Work request: For each line of the data below that contains "file", return that line.
═══ Dataset excerpts
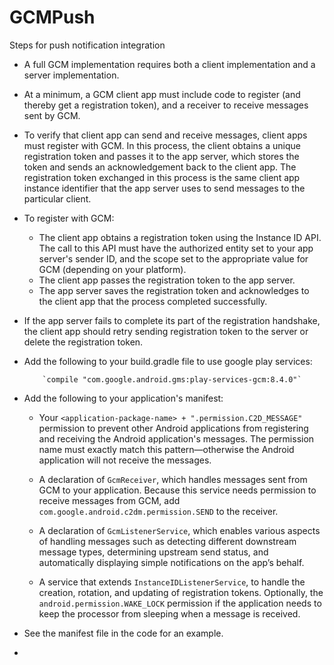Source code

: # GCMPush
Steps for push notification integration


- A full GCM implementation requires both a client implementation and a server implementation.

- At a minimum, a GCM client app must include code to register (and thereby get a registration token), and a receiver to receive messages sent by GCM.

- To verify that client app can send and receive messages, client apps must register with GCM. In this process, the client obtains a unique registration token and passes it to the app server, which stores the token and sends an acknowledgement back to the client app. The registration token exchanged in this process is the same client app instance identifier that the app server uses to send messages to the particular client.

- To register with GCM: 
  - The client app obtains a registration token using the Instance ID API. The call to this API must have the authorized entity set to your app server's sender ID, and the scope set to the appropriate value for GCM (depending on your platform). 
  - The client app passes the registration token to the app server.
  - The app server saves the registration token and acknowledges to the client app that the process completed successfully.
  
- If the app server fails to complete its part of the registration handshake, the client app should retry sending registration token to the server or delete the registration token.

- Add the following to your build.gradle file to use google play services:
  
          `compile "com.google.android.gms:play-services-gcm:8.4.0"`

- Add the following to your application's manifest:

  - Your `<application-package-name> + ".permission.C2D_MESSAGE"` permission to prevent other Android applications from registering and receiving the Android application's messages. The permission name must exactly match this pattern—otherwise the Android application will not receive the messages.

  - A declaration of `GcmReceiver`, which handles messages sent from GCM to your application. Because this service needs permission to receive messages from GCM, add `com.google.android.c2dm.permission.SEND` to the receiver.
  
  - A declaration of `GcmListenerService`, which enables various aspects of handling messages such as detecting different downstream message types, determining upstream send status, and automatically displaying simple notifications on the app’s behalf.

  - A service that extends `InstanceIDListenerService`, to handle the creation, rotation, and updating of registration tokens. Optionally, the `android.permission.WAKE_LOCK` permission if the application needs to keep the processor from sleeping when a message is received.

- See the manifest file in the code for an example.

- 
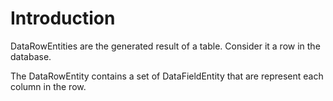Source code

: # Introduction #

DataRowEntities are the generated result of a table. Consider it a row in the database.

The DataRowEntity contains a set of DataFieldEntity that are represent each column in the row.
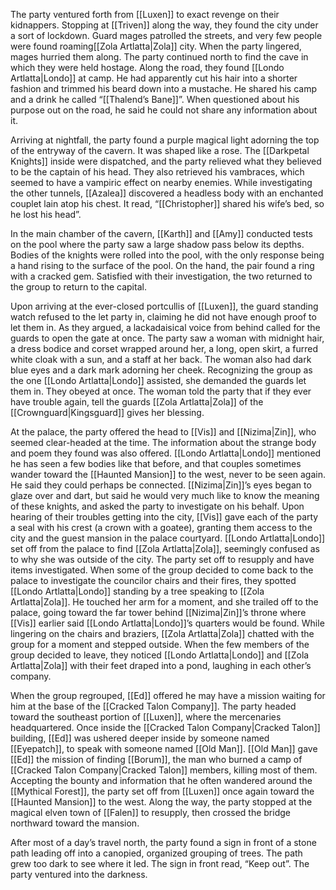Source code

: The party ventured forth from [[Luxen]] to exact revenge on their kidnappers. Stopping at [[Triven]] along the way, they found the city under a sort of lockdown. Guard mages patrolled the streets, and very few people were found roaming[[Zola Artlatta|Zola]] city. When the party lingered, mages hurried them along. The party continued north to find the cave in which they were held hostage. Along the road, they found [[Londo Artlatta|Londo]] at camp. He had apparently cut his hair into a shorter fashion and trimmed his beard down into a mustache. He shared his camp and a drink he called “[[Thalend’s Bane]]”. When questioned about his purpose out on the road, he said he could not share any information about it.

Arriving at nightfall, the party found a purple magical light adorning the top of the entryway of the cavern. It was shaped like a rose. The [[Darkpetal Knights]] inside were dispatched, and the party relieved what they believed to be the captain of his head. They also retrieved his vambraces, which seemed to have a vampiric effect on nearby enemies. While investigating the other tunnels, [[Azalea]] discovered a headless body with an enchanted couplet lain atop his chest. It read, “[[Christopher]] shared his wife’s bed, so he lost his head”. 

In the main chamber of the cavern, [[Karth]] and [[Amy]] conducted tests on the pool where the party saw a large shadow pass below its depths. Bodies of the knights were rolled into the pool, with the only response being a hand rising to the surface of the pool. On the hand, the pair found a ring with a cracked gem. Satisfied with their investigation, the two returned to the group to return to the capital. 

Upon arriving at the ever-closed portcullis of [[Luxen]], the guard standing watch refused to the let party in, claiming he did not have enough proof to let them in. As they argued, a lackadaisical voice from behind called for the guards to open the gate at once. The party saw a woman with midnight hair, a dress bodice and corset wrapped around her, a long, open skirt, a furred white cloak with a sun, and a staff at her back. The woman also had dark blue eyes and a dark mark adorning her cheek. Recognizing the group as the one [[Londo Artlatta|Londo]] assisted, she demanded the guards let them in. They obeyed at once. The woman told the party that if they ever have trouble again, tell the guards [[Zola Artlatta|Zola]] of the [[Crownguard|Kingsguard]] gives her blessing. 

At the palace, the party offered the head to [[Vis]] and [[Nizima|Zin]], who seemed clear-headed at the time. The information about the strange body and poem they found was also offered. [[Londo Artlatta|Londo]] mentioned he has seen a few bodies like that before, and that couples sometimes wander toward the [[Haunted Mansion]] to the west, never to be seen again. He said they could perhaps be connected. [[Nizima|Zin]]’s eyes began to glaze over and dart, but said he would very much like to know the meaning of these knights, and asked the party to investigate on his behalf. Upon hearing of their troubles getting into the city, [[Vis]] gave each of the party a seal with his crest (a crown with a goatee), granting them access to the city and the guest mansion in the palace courtyard. [[Londo Artlatta|Londo]] set off from the palace to find [[Zola Artlatta|Zola]], seemingly confused as to why she was outside of the city. The party set off to resupply and have items investigated. When some of the group decided to come back to the palace to investigate the councilor chairs and their fires, they spotted [[Londo Artlatta|Londo]] standing by a tree speaking to [[Zola Artlatta|Zola]]. He touched her arm for a moment, and she trailed off to the palace, going toward the far tower behind [[Nizima|Zin]]’s throne where [[Vis]] earlier said [[Londo Artlatta|Londo]]’s quarters would be found. While lingering on the chairs and braziers, [[Zola Artlatta|Zola]] chatted with the group for a moment and stepped outside. When the few members of the group decided to leave, they noticed [[Londo Artlatta|Londo]] and [[Zola Artlatta|Zola]] with their feet draped into a pond, laughing in each other’s company. 

When the group regrouped, [[Ed]] offered he may have a mission waiting for him at the base of the [[Cracked Talon Company]]. The party headed toward the southeast portion of [[Luxen]], where the mercenaries headquartered. Once inside the [[Cracked Talon Company|Cracked Talon]] building, [[Ed]] was ushered deeper inside by someone named [[Eyepatch]], to speak with someone named [[Old Man]]. [[Old Man]] gave [[Ed]] the mission of finding [[Borum]], the man who burned a camp of [[Cracked Talon Company|Cracked Talon]] members, killing most of them. Accepting the bounty and information that he often wandered around the [[Mythical Forest]], the party set off from [[Luxen]] once again toward the [[Haunted Mansion]] to the west. Along the way, the party stopped at the magical elven town of [[Falen]] to resupply, then crossed the bridge northward toward the mansion. 

After most of a day’s travel north, the party found a sign in front of a stone path leading off into a canopied, organized grouping of trees. The path grew too dark to see where it led. The sign in front read, “Keep out”. The party ventured into the darkness.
══════
Result of the task:
- Add the following to your build.gradle file to use google play services:
- See the manifest file in the code for an example.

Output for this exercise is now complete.